■ What to produce ■
The response should contain all of the data below, reproduced exactly, and no pictures.

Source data
==========

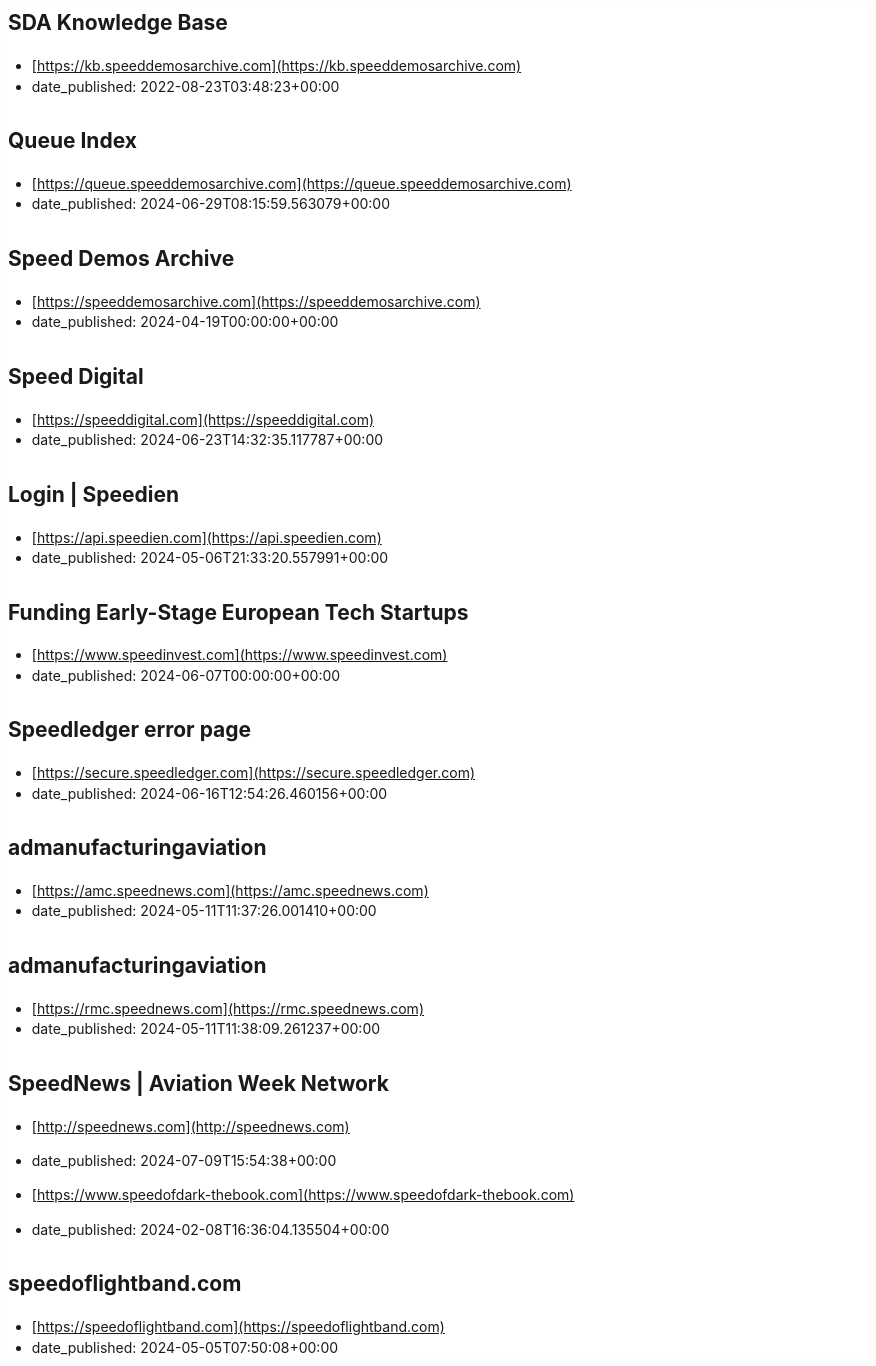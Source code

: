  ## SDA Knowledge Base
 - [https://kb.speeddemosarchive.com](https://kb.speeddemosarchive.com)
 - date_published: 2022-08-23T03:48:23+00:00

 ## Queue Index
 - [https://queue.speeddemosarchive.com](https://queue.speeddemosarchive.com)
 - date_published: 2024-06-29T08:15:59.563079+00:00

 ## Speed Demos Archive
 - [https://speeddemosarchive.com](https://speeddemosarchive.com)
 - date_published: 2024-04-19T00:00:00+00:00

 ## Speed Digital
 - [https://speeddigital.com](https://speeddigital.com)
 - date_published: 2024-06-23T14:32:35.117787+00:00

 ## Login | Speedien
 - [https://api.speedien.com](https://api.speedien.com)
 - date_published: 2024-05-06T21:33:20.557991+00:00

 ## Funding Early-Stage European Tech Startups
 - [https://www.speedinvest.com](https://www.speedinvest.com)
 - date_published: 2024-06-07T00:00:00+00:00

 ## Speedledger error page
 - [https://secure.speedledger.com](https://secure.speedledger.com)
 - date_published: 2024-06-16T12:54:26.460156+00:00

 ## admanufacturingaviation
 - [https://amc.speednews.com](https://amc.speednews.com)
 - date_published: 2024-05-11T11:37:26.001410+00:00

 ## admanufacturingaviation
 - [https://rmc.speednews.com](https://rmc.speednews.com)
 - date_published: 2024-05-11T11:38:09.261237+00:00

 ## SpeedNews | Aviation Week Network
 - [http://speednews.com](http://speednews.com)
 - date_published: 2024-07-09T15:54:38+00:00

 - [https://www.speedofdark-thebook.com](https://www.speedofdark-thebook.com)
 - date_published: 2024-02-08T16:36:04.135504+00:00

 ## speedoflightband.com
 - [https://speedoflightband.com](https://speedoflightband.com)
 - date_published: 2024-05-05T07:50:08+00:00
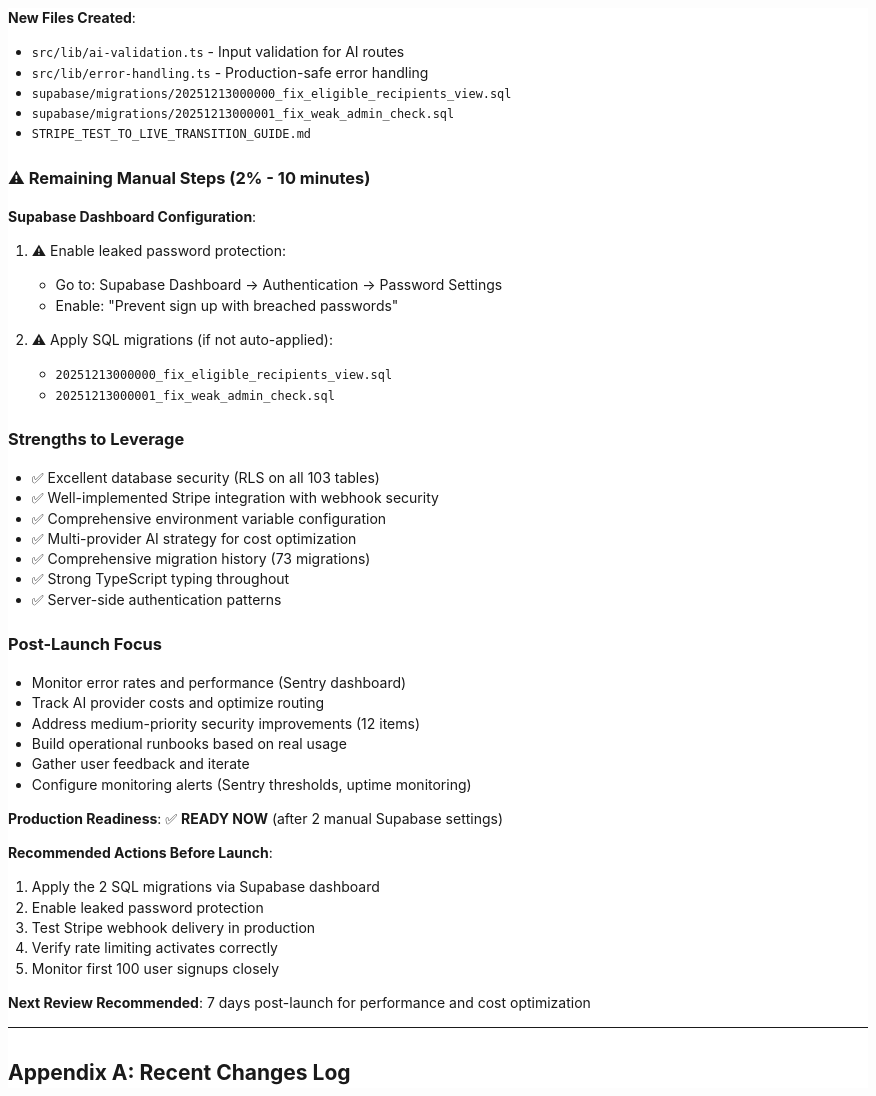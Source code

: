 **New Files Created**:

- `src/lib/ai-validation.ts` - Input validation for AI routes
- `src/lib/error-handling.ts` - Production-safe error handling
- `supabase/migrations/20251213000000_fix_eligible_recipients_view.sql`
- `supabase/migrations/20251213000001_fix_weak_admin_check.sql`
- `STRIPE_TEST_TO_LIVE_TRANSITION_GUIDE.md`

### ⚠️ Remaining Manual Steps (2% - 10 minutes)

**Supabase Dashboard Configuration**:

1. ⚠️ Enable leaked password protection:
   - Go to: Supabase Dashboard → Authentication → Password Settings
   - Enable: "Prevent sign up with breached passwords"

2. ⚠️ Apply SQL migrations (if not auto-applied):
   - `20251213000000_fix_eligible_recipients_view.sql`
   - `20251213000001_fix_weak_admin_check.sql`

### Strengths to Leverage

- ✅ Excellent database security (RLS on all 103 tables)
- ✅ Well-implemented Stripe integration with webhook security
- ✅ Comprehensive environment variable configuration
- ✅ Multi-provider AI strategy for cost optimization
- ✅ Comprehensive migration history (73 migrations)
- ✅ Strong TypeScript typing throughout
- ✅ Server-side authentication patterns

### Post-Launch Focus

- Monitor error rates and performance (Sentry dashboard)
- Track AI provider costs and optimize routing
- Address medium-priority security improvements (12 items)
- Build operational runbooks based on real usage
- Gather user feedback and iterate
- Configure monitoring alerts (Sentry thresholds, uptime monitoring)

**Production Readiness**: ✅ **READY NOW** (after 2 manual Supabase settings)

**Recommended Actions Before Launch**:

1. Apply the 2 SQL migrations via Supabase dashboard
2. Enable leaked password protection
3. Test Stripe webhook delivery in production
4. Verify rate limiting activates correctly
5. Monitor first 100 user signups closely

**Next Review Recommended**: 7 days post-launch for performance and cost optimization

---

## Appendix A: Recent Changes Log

==========

■ Exercise response ■
Source code

:  ## SDA Knowledge Base
 - [https://kb.speeddemosarchive.com](https://kb.speeddemosarchive.com)
 - date_published: 2022-08-23T03:48:23+00:00

 ## Queue Index
 - [https://queue.speeddemosarchive.com](https://queue.speeddemosarchive.com)
 - date_published: 2024-06-29T08:15:59.563079+00:00

 ## Speed Demos Archive
 - [https://speeddemosarchive.com](https://speeddemosarchive.com)
 - date_published: 2024-04-19T00:00:00+00:00

 ## Speed Digital
 - [https://speeddigital.com](https://speeddigital.com)
 - date_published: 2024-06-23T14:32:35.117787+00:00

 ## Login | Speedien
 - [https://api.speedien.com](https://api.speedien.com)
 - date_published: 2024-05-06T21:33:20.557991+00:00

 ## Funding Early-Stage European Tech Startups
 - [https://www.speedinvest.com](https://www.speedinvest.com)
 - date_published: 2024-06-07T00:00:00+00:00

 ## Speedledger error page
 - [https://secure.speedledger.com](https://secure.speedledger.com)
 - date_published: 2024-06-16T12:54:26.460156+00:00

 ## admanufacturingaviation
 - [https://amc.speednews.com](https://amc.speednews.com)
 - date_published: 2024-05-11T11:37:26.001410+00:00

 ## admanufacturingaviation
 - [https://rmc.speednews.com](https://rmc.speednews.com)
 - date_published: 2024-05-11T11:38:09.261237+00:00

 ## SpeedNews | Aviation Week Network
 - [http://speednews.com](http://speednews.com)
 - date_published: 2024-07-09T15:54:38+00:00

 - [https://www.speedofdark-thebook.com](https://www.speedofdark-thebook.com)
 - date_published: 2024-02-08T16:36:04.135504+00:00

 ## speedoflightband.com
 - [https://speedoflightband.com](https://speedoflightband.com)
 - date_published: 2024-05-05T07:50:08+00:00
Source code

: **New Files Created**:

- `src/lib/ai-validation.ts` - Input validation for AI routes
- `src/lib/error-handling.ts` - Production-safe error handling
- `supabase/migrations/20251213000000_fix_eligible_recipients_view.sql`
- `supabase/migrations/20251213000001_fix_weak_admin_check.sql`
- `STRIPE_TEST_TO_LIVE_TRANSITION_GUIDE.md`

### ⚠️ Remaining Manual Steps (2% - 10 minutes)

**Supabase Dashboard Configuration**:

1. ⚠️ Enable leaked password protection:
   - Go to: Supabase Dashboard → Authentication → Password Settings
   - Enable: "Prevent sign up with breached passwords"

2. ⚠️ Apply SQL migrations (if not auto-applied):
   - `20251213000000_fix_eligible_recipients_view.sql`
   - `20251213000001_fix_weak_admin_check.sql`

### Strengths to Leverage

- ✅ Excellent database security (RLS on all 103 tables)
- ✅ Well-implemented Stripe integration with webhook security
- ✅ Comprehensive environment variable configuration
- ✅ Multi-provider AI strategy for cost optimization
- ✅ Comprehensive migration history (73 migrations)
- ✅ Strong TypeScript typing throughout
- ✅ Server-side authentication patterns

### Post-Launch Focus

- Monitor error rates and performance (Sentry dashboard)
- Track AI provider costs and optimize routing
- Address medium-priority security improvements (12 items)
- Build operational runbooks based on real usage
- Gather user feedback and iterate
- Configure monitoring alerts (Sentry thresholds, uptime monitoring)

**Production Readiness**: ✅ **READY NOW** (after 2 manual Supabase settings)

**Recommended Actions Before Launch**:

1. Apply the 2 SQL migrations via Supabase dashboard
2. Enable leaked password protection
3. Test Stripe webhook delivery in production
4. Verify rate limiting activates correctly
5. Monitor first 100 user signups closely

**Next Review Recommended**: 7 days post-launch for performance and cost optimization

---

## Appendix A: Recent Changes Log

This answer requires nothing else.